• _Assigned task_:
Gather, from the data below, each line in which the word "user" occurs.

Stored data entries
· · · ·

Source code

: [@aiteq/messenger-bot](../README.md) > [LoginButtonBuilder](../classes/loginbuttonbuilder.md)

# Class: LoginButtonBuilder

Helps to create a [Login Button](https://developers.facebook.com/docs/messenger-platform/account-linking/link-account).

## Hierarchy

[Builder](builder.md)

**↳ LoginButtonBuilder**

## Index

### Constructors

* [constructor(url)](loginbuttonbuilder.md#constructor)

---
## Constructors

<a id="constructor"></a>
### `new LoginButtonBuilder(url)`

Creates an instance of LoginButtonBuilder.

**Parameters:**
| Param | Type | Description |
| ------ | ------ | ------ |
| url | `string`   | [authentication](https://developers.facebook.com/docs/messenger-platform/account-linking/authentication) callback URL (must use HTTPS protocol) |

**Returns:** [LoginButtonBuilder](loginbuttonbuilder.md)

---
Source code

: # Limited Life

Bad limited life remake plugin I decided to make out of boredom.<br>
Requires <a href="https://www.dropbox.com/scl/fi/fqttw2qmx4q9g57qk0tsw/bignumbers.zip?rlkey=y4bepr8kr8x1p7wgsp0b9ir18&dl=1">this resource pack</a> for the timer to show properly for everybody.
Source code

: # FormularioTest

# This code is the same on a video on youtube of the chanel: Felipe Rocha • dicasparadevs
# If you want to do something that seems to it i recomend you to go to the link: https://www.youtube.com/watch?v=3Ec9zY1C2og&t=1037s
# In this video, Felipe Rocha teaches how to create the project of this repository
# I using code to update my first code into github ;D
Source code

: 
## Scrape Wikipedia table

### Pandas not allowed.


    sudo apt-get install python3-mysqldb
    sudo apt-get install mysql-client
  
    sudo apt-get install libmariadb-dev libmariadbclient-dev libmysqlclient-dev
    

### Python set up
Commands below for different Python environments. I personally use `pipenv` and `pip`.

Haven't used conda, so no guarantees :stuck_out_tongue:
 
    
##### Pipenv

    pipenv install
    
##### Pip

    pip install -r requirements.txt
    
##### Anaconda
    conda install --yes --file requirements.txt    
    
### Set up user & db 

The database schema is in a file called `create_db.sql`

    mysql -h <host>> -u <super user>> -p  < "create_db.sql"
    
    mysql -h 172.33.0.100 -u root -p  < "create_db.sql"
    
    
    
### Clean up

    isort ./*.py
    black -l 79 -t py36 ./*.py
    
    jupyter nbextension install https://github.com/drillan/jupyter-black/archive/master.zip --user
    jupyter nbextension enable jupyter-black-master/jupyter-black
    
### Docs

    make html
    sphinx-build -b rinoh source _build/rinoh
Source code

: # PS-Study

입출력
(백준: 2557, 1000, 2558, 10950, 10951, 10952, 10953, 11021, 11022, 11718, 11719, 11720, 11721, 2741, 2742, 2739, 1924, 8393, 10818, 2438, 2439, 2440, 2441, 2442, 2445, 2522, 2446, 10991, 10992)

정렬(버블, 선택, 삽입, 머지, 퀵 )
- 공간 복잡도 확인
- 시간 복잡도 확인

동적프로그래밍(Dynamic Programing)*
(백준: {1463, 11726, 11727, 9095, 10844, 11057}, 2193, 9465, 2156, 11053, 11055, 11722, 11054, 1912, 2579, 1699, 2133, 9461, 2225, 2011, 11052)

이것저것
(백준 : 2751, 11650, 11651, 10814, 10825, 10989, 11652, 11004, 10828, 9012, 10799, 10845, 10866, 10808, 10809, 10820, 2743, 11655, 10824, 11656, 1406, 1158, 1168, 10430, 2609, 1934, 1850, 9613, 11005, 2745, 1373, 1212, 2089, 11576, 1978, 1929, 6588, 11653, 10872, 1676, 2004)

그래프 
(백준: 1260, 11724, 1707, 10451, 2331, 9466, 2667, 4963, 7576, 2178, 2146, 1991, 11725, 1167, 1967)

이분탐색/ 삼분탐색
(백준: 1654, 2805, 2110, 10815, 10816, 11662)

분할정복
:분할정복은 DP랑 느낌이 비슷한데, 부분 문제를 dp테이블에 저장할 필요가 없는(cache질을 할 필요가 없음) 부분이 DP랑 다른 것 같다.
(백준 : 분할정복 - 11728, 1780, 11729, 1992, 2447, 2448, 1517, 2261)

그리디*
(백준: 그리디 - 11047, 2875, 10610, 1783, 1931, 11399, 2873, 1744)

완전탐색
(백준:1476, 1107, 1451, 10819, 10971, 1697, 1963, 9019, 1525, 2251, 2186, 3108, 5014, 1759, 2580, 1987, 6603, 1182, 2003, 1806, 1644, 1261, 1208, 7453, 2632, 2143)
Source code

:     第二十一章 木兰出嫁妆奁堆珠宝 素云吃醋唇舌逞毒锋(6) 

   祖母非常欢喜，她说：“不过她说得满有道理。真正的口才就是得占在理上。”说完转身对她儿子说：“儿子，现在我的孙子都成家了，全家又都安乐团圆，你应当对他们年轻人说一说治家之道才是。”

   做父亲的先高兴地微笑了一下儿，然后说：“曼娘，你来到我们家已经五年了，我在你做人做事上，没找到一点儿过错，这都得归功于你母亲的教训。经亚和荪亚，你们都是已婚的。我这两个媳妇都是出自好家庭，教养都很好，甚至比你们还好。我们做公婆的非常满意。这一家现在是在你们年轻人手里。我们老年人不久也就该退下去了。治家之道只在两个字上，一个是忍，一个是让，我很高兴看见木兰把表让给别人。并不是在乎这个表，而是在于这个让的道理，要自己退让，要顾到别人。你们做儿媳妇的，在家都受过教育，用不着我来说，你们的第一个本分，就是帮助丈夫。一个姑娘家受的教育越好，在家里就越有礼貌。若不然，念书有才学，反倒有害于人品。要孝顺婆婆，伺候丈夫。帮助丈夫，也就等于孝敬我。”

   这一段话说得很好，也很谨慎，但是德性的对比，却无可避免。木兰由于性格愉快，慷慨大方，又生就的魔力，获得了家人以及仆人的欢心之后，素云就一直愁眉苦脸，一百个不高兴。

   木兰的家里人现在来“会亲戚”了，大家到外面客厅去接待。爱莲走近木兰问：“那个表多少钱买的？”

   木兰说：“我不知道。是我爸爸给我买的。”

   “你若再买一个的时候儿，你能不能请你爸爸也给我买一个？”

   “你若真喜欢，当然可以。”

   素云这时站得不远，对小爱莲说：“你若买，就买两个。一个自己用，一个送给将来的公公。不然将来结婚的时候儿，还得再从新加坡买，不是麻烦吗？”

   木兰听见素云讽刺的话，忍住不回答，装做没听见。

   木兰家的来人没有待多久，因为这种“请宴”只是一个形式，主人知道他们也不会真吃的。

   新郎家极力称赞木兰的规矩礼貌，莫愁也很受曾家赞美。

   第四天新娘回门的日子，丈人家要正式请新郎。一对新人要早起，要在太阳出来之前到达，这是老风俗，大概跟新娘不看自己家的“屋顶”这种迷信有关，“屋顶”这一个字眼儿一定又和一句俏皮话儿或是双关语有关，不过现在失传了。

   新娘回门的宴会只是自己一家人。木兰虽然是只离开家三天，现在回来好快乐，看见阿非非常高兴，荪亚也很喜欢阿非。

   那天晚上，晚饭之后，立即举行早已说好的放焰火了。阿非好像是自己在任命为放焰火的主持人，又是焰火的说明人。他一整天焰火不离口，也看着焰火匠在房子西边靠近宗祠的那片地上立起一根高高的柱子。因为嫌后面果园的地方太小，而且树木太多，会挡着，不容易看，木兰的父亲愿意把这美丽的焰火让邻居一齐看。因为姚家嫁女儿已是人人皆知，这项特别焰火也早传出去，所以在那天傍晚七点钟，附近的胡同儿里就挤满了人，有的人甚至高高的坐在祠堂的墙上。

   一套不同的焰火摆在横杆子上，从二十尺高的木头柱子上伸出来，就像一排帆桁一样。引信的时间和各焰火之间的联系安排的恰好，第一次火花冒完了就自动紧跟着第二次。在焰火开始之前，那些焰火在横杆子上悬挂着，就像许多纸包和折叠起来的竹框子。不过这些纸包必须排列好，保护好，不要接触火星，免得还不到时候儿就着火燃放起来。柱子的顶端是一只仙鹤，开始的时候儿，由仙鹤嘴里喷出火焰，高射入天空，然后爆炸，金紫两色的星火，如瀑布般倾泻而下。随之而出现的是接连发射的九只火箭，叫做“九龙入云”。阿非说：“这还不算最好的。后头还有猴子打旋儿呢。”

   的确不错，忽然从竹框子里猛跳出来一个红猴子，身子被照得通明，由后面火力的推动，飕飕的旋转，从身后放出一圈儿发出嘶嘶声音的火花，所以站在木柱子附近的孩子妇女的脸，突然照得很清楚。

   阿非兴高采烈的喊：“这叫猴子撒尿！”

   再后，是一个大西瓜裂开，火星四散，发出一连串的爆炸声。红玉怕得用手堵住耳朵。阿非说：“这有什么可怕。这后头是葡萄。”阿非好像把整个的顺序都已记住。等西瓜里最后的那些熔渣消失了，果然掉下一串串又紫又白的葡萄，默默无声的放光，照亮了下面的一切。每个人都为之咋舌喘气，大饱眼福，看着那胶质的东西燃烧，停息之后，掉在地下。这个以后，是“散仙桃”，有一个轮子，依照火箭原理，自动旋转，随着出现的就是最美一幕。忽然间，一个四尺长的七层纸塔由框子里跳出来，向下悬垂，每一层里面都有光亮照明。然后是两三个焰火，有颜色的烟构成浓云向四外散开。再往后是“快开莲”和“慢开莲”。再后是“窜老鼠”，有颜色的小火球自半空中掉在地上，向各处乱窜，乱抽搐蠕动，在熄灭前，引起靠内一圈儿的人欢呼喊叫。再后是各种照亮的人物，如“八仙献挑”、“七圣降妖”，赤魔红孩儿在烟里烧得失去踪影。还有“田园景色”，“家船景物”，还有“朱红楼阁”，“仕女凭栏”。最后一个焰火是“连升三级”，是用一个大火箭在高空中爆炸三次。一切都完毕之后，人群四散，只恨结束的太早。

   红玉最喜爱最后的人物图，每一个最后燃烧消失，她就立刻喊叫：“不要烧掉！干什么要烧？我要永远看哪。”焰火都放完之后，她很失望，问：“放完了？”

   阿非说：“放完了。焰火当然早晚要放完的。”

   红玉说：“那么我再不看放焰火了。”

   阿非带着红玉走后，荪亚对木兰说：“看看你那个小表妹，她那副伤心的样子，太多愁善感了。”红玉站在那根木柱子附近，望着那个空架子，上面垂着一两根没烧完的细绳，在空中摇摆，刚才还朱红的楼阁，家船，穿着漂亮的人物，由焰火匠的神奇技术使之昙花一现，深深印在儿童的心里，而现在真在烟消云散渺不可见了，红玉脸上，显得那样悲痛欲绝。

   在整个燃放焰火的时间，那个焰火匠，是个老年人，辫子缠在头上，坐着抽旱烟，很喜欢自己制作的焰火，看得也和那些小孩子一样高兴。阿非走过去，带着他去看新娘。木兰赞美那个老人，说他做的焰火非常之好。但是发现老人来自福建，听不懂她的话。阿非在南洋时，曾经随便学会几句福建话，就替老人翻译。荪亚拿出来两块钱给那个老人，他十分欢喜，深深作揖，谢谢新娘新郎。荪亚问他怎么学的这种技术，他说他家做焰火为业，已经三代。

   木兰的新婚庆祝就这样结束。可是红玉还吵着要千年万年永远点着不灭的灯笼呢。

· · · ·

• _Output below_:
### Set up user & db 
    mysql -h <host>> -u <super user>> -p  < "create_db.sql"
    jupyter nbextension install https://github.com/drillan/jupyter-black/archive/master.zip --user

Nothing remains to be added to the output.